- Born: May 1963 (age 63)
- Education: Oxford University
- Occupation: Art Advisor

= Jussi Pylkkänen =

Jussi Pylkkänen (born May 1963) is a Finnish art advisor, and was previously the global president of the auction house Christie's.

Pylkkänen was educated at King's College School in Wimbledon, and has a bachelor's degree in English from Lady Margaret Hall at Oxford University, and a master's degree in Fine and Decorative Art.

Pylkkänen was a Trustee of the Dulwich Picture Gallery from 2017 to 2019.

Pylkkänen joined the auction house Christie’s in 1986 as a specialist in the Print Department and became the Head of the Impressionist and Modern Art Department in 1995. In 2005 Pylkkänen was appointed President of Christie's Europe and in 2014 he was appointed Christie's global president.

As an auctioneer, Pylkkänen has handled some of the most valuable works of art ever sold at auction, including six which sold above $100 million.
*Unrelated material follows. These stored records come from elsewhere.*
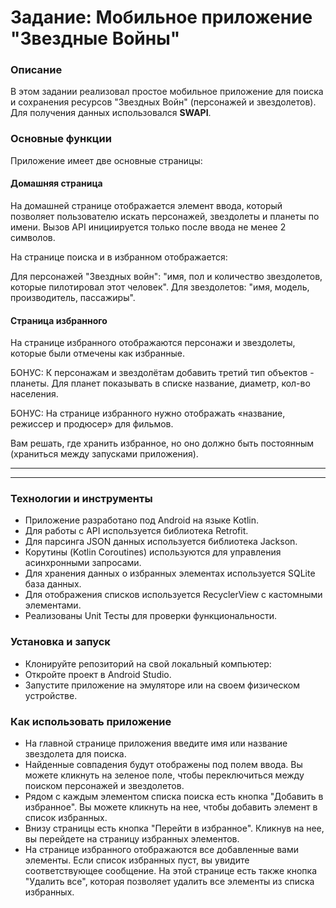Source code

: # Задание: Мобильное приложение "Звездные Войны"
### Описание 

В этом задании реализовал простое мобильное приложение для поиска и сохранения ресурсов "Звездных Войн" (персонажей и звездолетов). Для получения данных использовался **SWAPI**.

### Основные функции 

Приложение имеет две основные страницы:

#### Домашняя страница
На домашней странице отображается элемент ввода, который позволяет пользователю искать персонажей, звездолеты и планеты по имени. Вызов API инициируется только после ввода не менее 2 символов.

На странице поиска и в избранном отображается:

Для персонажей "Звездных войн": "имя, пол и количество звездолетов, которые пилотировал этот человек".
Для звездолетов: "имя, модель, производитель, пассажиры".

#### Страница избранного

На странице избранного отображаются персонажи и звездолеты, которые были отмечены как избранные.


БОНУС: К персонажам и звездолётам добавить третий тип объектов - планеты. Для планет показывать в списке название, диаметр, кол-во населения.

БОНУС: На странице избранного нужно отображать «название, режиссер и продюсер» для фильмов.

Вам решать, где хранить избранное, но оно должно быть постоянным (храниться между запусками приложения).

---
---
### Технологии и инструменты

- Приложение разработано под Android на языке Kotlin.
- Для работы с API используется библиотека Retrofit.
- Для парсинга JSON данных используется библиотека Jackson.
- Корутины (Kotlin Coroutines) используются для управления асинхронными запросами.
- Для хранения данных о избранных элементах используется SQLite база данных.
- Для отображения списков используется RecyclerView с кастомными элементами.
- Реализованы Unit Тесты для проверки функциональности.

### Установка и запуск

- Клонируйте репозиторий на свой локальный компьютер:
- Откройте проект в Android Studio.
- Запустите приложение на эмуляторе или на своем физическом устройстве.

### Как использовать приложение

- На главной странице приложения введите имя или название звездолета для поиска.
- Найденные совпадения будут отображены под полем ввода. Вы можете кликнуть на зеленое поле, чтобы переключиться между поиском персонажей и звездолетов.
- Рядом с каждым элементом списка поиска есть кнопка "Добавить в избранное". Вы можете кликнуть на нее, чтобы добавить элемент в список избранных.
- Внизу страницы есть кнопка "Перейти в избранное". Кликнув на нее, вы перейдете на страницу избранных элементов.
- На странице избранного отображаются все добавленные вами элементы. Если список избранных пуст, вы увидите соответствующее сообщение. На этой странице есть также кнопка "Удалить все", которая позволяет удалить все элементы из списка избранных.
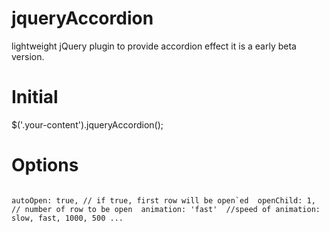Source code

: # jqueryAccordion
lightweight jQuery plugin to provide accordion effect  it is a early beta version.


# Initial

$('.your-content').jqueryAccordion();


# Options

<code>
autoOpen: true, // if true, first row will be open`ed  openChild: 1, // number of row to be open  animation: 'fast'  //speed of animation: slow, fast, 1000, 500 ...  
</code>
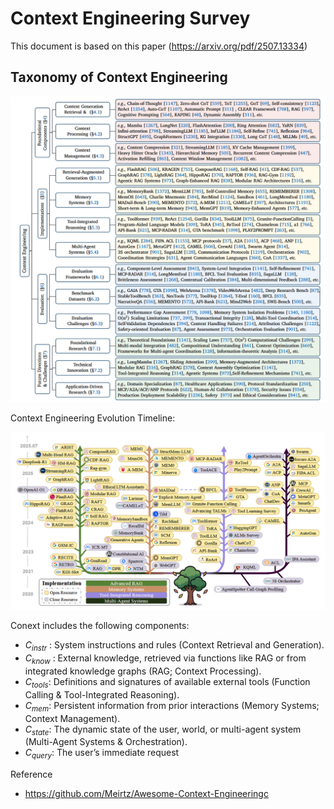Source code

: # Context Engineering Survey

This document is based on this paper (https://arxiv.org/pdf/2507.13334)
## Taxonomy of Context Engineering
![alt text](image.png)

Context Engineering Evolution Timeline:

![alt text](image-1.png)

Conext includes the following components:
- $C_{instr}$ : System instructions and rules (Context Retrieval and Generation).
- $C_{know}$ : External knowledge, retrieved via functions like RAG or from integrated knowledge graphs (RAG; Context Processing).
- $C_{tools}$: Definitions and signatures of available external tools (Function Calling & Tool-Integrated Reasoning).
- $C_{mem}$: Persistent information from prior interactions (Memory Systems; Context Management).
- $C_{state}$: The dynamic state of the user, world, or multi-agent system (Multi-Agent Systems & Orchestration).
- $C_{query}$: The user’s immediate request


Reference
- https://github.com/Meirtz/Awesome-Context-Engineeringc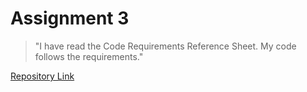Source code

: # Assignment 3

>"I have read the Code Requirements Reference Sheet. My code follows the requirements."

[Repository Link](https://github.com/clothdragon/assignment-3_goodwin_marilou/tree/master)
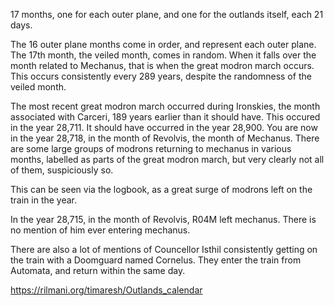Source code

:17 months, one for each outer plane, and one for the outlands itself, each 21 days.

The 16 outer plane months come in order, and represent each outer plane. The 17th month, the veiled month, comes in random. When it falls over the month related to Mechanus, that is when the great modron march occurs. This occurs consistently every 289 years, despite the randomness of the veiled month.

The most recent great modron march occurred during Ironskies, the month associated with Carceri, 189 years earlier than it should have. This occured in the year 28,711. It should have occurred in the year 28,900. You are now in the year 28,718, in the month of Revolvis, the month of Mechanus. There are some large groups of modrons returning to mechanus in various months, labelled as parts of the great modron march, but very clearly not all of them, suspiciously so.

This can be seen via the logbook, as a great surge of modrons left on the train in the year.

In the year 28,715, in the month of Revolvis, R04M left mechanus. There is no mention of him ever entering mechanus.

There are also a lot of mentions of Councellor Isthil consistently getting on the train with a Doomguard named Cornelus. They enter the train from Automata, and return within the same day.

https://rilmani.org/timaresh/Outlands_calendar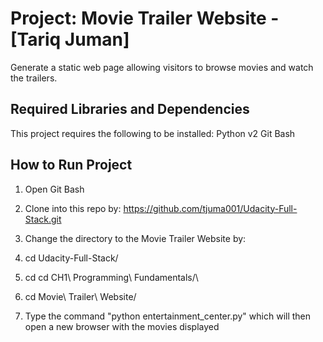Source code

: Project: Movie Trailer Website  - [Tariq Juman]
================================
Generate a static web page allowing visitors to browse movies and watch the trailers.

Required Libraries and Dependencies
-----------------------------------
This project requires the following to be installed:
Python v2
Git Bash


How to Run Project
------------------
1. Open Git Bash
2. Clone into this repo by: https://github.com/tjuma001/Udacity-Full-Stack.git
3. Change the directory to the Movie Trailer Website by:
  1. cd Udacity-Full-Stack/
  2. cd cd CH1\ Programming\ Fundamentals/\
  3. cd Movie\ Trailer\ Website/
  
4. Type the command "python entertainment_center.py" which will then open a new browser with the movies displayed
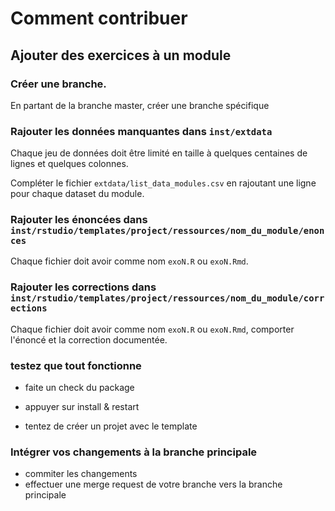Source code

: # Comment contribuer

## Ajouter des exercices à un module

### Créer une branche.
En partant de la branche master, créer une branche spécifique

### Rajouter les données manquantes dans `inst/extdata`

Chaque jeu de données doit être limité en taille à quelques centaines de lignes et quelques colonnes.

Compléter le fichier `extdata/list_data_modules.csv` en rajoutant une ligne pour chaque dataset du module.

### Rajouter les énoncées dans `inst/rstudio/templates/project/ressources/nom_du_module/enonces`

Chaque fichier doit avoir comme nom `exoN.R` ou `exoN.Rmd`.

### Rajouter les corrections dans `inst/rstudio/templates/project/ressources/nom_du_module/corrections`

Chaque fichier doit avoir comme nom `exoN.R` ou `exoN.Rmd`, comporter l'énoncé et la correction documentée.

### testez que tout fonctionne

- faite un check du package

- appuyer sur install & restart

- tentez de créer un projet avec le template

### Intégrer vos changements à la branche principale

- commiter les changements
- effectuer une merge request de votre branche vers la branche principale

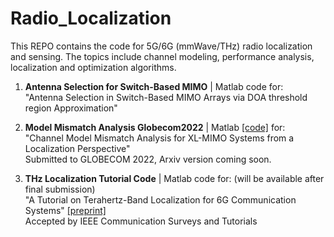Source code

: # Radio_Localization
This REPO contains the code for 5G/6G (mmWave/THz) radio localization and sensing. The topics include channel modeling, performance analysis, localization and optimization algorithms.

1. **Antenna Selection for Switch-Based MIMO** | Matlab code for:
\
"Antenna Selection in Switch-Based MIMO Arrays via DOA threshold region Approximation"

2. **Model Mismatch Analysis Globecom2022** | Matlab [\[code\]](https://github.com/chenhui07c8/Radio_Localization/tree/main/Model_Mismatch_Analysis_Globecom2022) for: 
\
"Channel Model Mismatch Analysis for XL-MIMO Systems from a Localization Perspective"
\
Submitted to GLOBECOM 2022, Arxiv version coming soon.

3. **THz Localization Tutorial Code** | Matlab code for: (will be available after final submission)
\
"A Tutorial on Terahertz-Band Localization for 6G Communication Systems" [\[preprint\]](https://arxiv.org/pdf/2110.08581.pdf)
\
Accepted by IEEE Communication Surveys and Tutorials
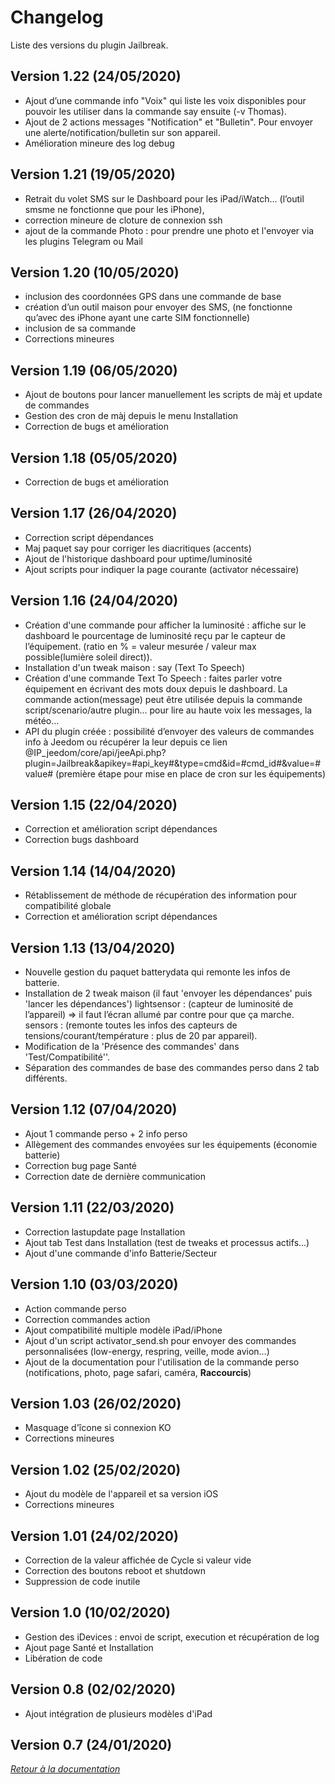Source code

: Changelog
=========

Liste des versions du plugin Jailbreak.

Version 1.22 (24/05/2020)
-------------------------
* Ajout d’une commande info "Voix" qui liste les voix disponibles pour pouvoir les utiliser dans la commande say ensuite (-v Thomas).
* Ajout de 2 actions messages "Notification" et "Bulletin". Pour envoyer une alerte/notification/bulletin sur son appareil.
* Amélioration mineure des log debug

Version 1.21 (19/05/2020)
-------------------------
* Retrait du volet SMS sur le Dashboard pour les iPad/iWatch... (l’outil smsme ne fonctionne que pour les iPhone),
* correction mineure de cloture de connexion ssh
* ajout de la commande Photo : pour prendre une photo et l'envoyer via les plugins Telegram ou Mail

Version 1.20 (10/05/2020)
-------------------------
* inclusion des coordonnées GPS dans une commande de base
* création d’un outil maison pour envoyer des SMS, (ne fonctionne qu’avec des iPhone ayant une carte SIM fonctionnelle)
* inclusion de sa commande
* Corrections mineures

Version 1.19 (06/05/2020)
-------------------------
* Ajout de boutons pour lancer manuellement les scripts de màj et update de commandes
* Gestion des cron de màj depuis le menu Installation
* Correction de bugs et amélioration

Version 1.18 (05/05/2020)
-------------------------
* Correction de bugs et amélioration

Version 1.17 (26/04/2020)
-------------------------
* Correction script dépendances
* Maj paquet say pour corriger les diacritiques (accents)
* Ajout de l'historique dashboard pour uptime/luminosité
* Ajout scripts pour indiquer la page courante (activator nécessaire)

Version 1.16 (24/04/2020)
-------------------------
* Création d'une commande pour afficher la luminosité : affiche sur le dashboard le pourcentage de luminosité reçu par le capteur de l’équipement. (ratio en % = valeur mesurée / valeur max possible(lumière soleil direct)).
* Installation d'un tweak maison : say (Text To Speech)
* Création d'une commande Text To Speech : faites parler votre équipement en écrivant des mots doux depuis le dashboard. La commande action(message) peut être utilisée depuis la commande script/scenario/autre plugin… pour lire au haute voix les messages, la météo…
* API du plugin créée : possibilité d’envoyer des valeurs de commandes info à Jeedom ou récupérer la leur depuis ce lien @IP_jeedom/core/api/jeeApi.php?plugin=Jailbreak&apikey=#api_key#&type=cmd&id=#cmd_id#&value=#value#
(première étape pour mise en place de cron sur les équipements)

Version 1.15 (22/04/2020)
-------------------------
* Correction et amélioration script dépendances
* Correction bugs dashboard

Version 1.14 (14/04/2020)
-------------------------
* Rétablissement de méthode de récupération des information pour compatibilité globale
* Correction et amélioration script dépendances

Version 1.13 (13/04/2020)
-------------------------
* Nouvelle gestion du paquet batterydata qui remonte les infos de batterie.
* Installation de 2 tweak maison (il faut 'envoyer les dépendances' puis 'lancer les dépendances')
    lightsensor : (capteur de luminosité de l’appareil) => il faut l’écran allumé par contre pour que ça marche.
    sensors : (remonte toutes les infos des capteurs de tensions/courant/température : plus de 20 par appareil).
* Modification de la 'Présence des commandes' dans 'Test/Compatibilité''.
* Séparation des commandes de base des commandes perso dans 2 tab différents.

Version 1.12 (07/04/2020)
-------------------------
* Ajout 1 commande perso + 2 info perso
* Allègement des commandes envoyées sur les équipements (économie batterie)
* Correction bug page Santé
* Correction date de dernière communication

Version 1.11 (22/03/2020)
-------------------------
* Correction lastupdate page Installation
* Ajout tab Test dans Installation (test de tweaks et processus actifs...)
* Ajout d'une commande d'info Batterie/Secteur

Version 1.10 (03/03/2020)
-------------------------
* Action commande perso
* Correction commandes action
* Ajout compatibilité multiple modèle iPad/iPhone
* Ajout d'un script activator_send.sh pour envoyer des commandes personnalisées (low-energy, respring, veille, mode avion...)
* Ajout de la documentation pour l'utilisation de la commande perso (notifications, photo, page safari, caméra, **Raccourcis**)

Version 1.03 (26/02/2020)
-------------------------
* Masquage d'îcone si connexion KO
* Corrections mineures

Version 1.02 (25/02/2020)
-------------------------
* Ajout du modèle de l'appareil et sa version iOS
* Corrections mineures

Version 1.01 (24/02/2020)
-------------------------
* Correction de la valeur affichée de Cycle si valeur vide
* Correction des boutons reboot et shutdown
* Suppression de code inutile

Version 1.0 (10/02/2020)
-------------------------
* Gestion des iDevices : envoi de script, execution et récupération de log
* Ajout page Santé et Installation
* Libération de code

Version 0.8 (02/02/2020)
-------------------------
* Ajout intégration de plusieurs modèles d'iPad

Version 0.7 (24/01/2020)
-------------------------

*[Retour à la documentation](index.md)*
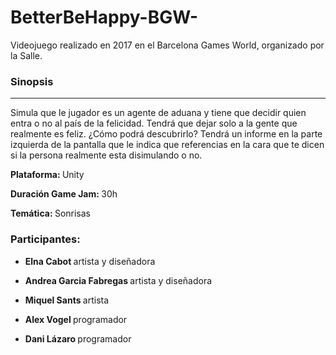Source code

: # BetterBeHappy-BGW-

Videojuego realizado en 2017 en el Barcelona Games World, organizado por la Salle. 

<h3> Sinopsis </h3>
<hr>
<p> Simula que le jugador es un agente de aduana y tiene que decidir quien entra o no al país de la felicidad. Tendrá que dejar solo a la gente que realmente es feliz. ¿Cómo podrá descubrirlo? Tendrá un informe en la parte izquierda de la pantalla que le indica que referencias en la cara que te dicen si la persona realmente esta disimulando o no. </p>



<p><b>Plataforma: </b> Unity </p>
<p><b>Duración Game Jam: </b> 30h </p>
<p><b>Temática: </b> Sonrisas </p>

<h3> Participantes: </h3>
<ul>
  <li><p><b>Elna Cabot </b>  artista y diseñadora </p></li>
  <li><p><b>Andrea Garcia Fabregas </b>  artista y diseñadora </p></li>
  <li><p><b> Miquel Sants </b>  artista </p></li>
  <li><p><b>Alex Vogel </b>  programador </p></li>
  <li><p><b>Dani Lázaro </b>  programador </p></li>
 </ul>
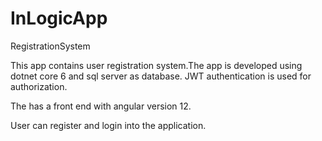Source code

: # InLogicApp
RegistrationSystem

This app contains user registration system.The app is developed using dotnet core 6 and sql server as database.
JWT authentication is used for authorization.

The has a front end with angular version 12.

User can register and login into the application.
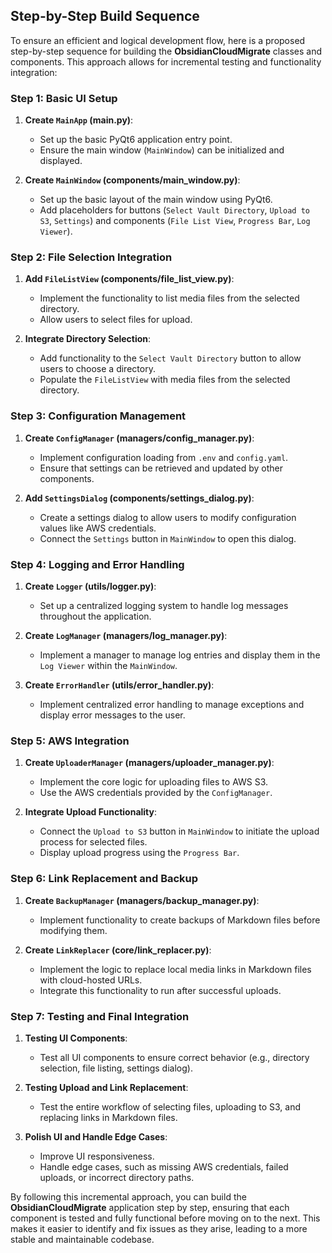 ## Step-by-Step Build Sequence

To ensure an efficient and logical development flow, here is a proposed step-by-step sequence for building the **ObsidianCloudMigrate** classes and components. This approach allows for incremental testing and functionality integration:

### **Step 1: Basic UI Setup**
1. **Create `MainApp` (main.py)**:
   - Set up the basic PyQt6 application entry point.
   - Ensure the main window (`MainWindow`) can be initialized and displayed.

2. **Create `MainWindow` (components/main_window.py)**:
   - Set up the basic layout of the main window using PyQt6.
   - Add placeholders for buttons (`Select Vault Directory`, `Upload to S3`, `Settings`) and components (`File List View`, `Progress Bar`, `Log Viewer`).

### **Step 2: File Selection Integration**
1. **Add `FileListView` (components/file_list_view.py)**:
   - Implement the functionality to list media files from the selected directory.
   - Allow users to select files for upload.

2. **Integrate Directory Selection**:
   - Add functionality to the `Select Vault Directory` button to allow users to choose a directory.
   - Populate the `FileListView` with media files from the selected directory.

### **Step 3: Configuration Management**
1. **Create `ConfigManager` (managers/config_manager.py)**:
   - Implement configuration loading from `.env` and `config.yaml`.
   - Ensure that settings can be retrieved and updated by other components.

2. **Add `SettingsDialog` (components/settings_dialog.py)**:
   - Create a settings dialog to allow users to modify configuration values like AWS credentials.
   - Connect the `Settings` button in `MainWindow` to open this dialog.

### **Step 4: Logging and Error Handling**
1. **Create `Logger` (utils/logger.py)**:
   - Set up a centralized logging system to handle log messages throughout the application.

2. **Create `LogManager` (managers/log_manager.py)**:
   - Implement a manager to manage log entries and display them in the `Log Viewer` within the `MainWindow`.

3. **Create `ErrorHandler` (utils/error_handler.py)**:
   - Implement centralized error handling to manage exceptions and display error messages to the user.

### **Step 5: AWS Integration**
1. **Create `UploaderManager` (managers/uploader_manager.py)**:
   - Implement the core logic for uploading files to AWS S3.
   - Use the AWS credentials provided by the `ConfigManager`.

2. **Integrate Upload Functionality**:
   - Connect the `Upload to S3` button in `MainWindow` to initiate the upload process for selected files.
   - Display upload progress using the `Progress Bar`.

### **Step 6: Link Replacement and Backup**
1. **Create `BackupManager` (managers/backup_manager.py)**:
   - Implement functionality to create backups of Markdown files before modifying them.

2. **Create `LinkReplacer` (core/link_replacer.py)**:
   - Implement the logic to replace local media links in Markdown files with cloud-hosted URLs.
   - Integrate this functionality to run after successful uploads.

### **Step 7: Testing and Final Integration**
1. **Testing UI Components**:
   - Test all UI components to ensure correct behavior (e.g., directory selection, file listing, settings dialog).

2. **Testing Upload and Link Replacement**:
   - Test the entire workflow of selecting files, uploading to S3, and replacing links in Markdown files.

3. **Polish UI and Handle Edge Cases**:
   - Improve UI responsiveness.
   - Handle edge cases, such as missing AWS credentials, failed uploads, or incorrect directory paths.

By following this incremental approach, you can build the **ObsidianCloudMigrate** application step by step, ensuring that each component is tested and fully functional before moving on to the next. This makes it easier to identify and fix issues as they arise, leading to a more stable and maintainable codebase.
His auction records include the most expensive painting ever sold (Leonardo da Vinci's Salvator Mundi), the most expensive painting by a twentieth century artist (Andy Warhol's Shot Sage Blue Marilyn) and the most expensive work of art by a living artist (Jeff Koons' Rabbit).

Pylkkänen left Christie's at the end of 2023 to set up Art Pylkkänen, a bespoke art advisory partnership based in London.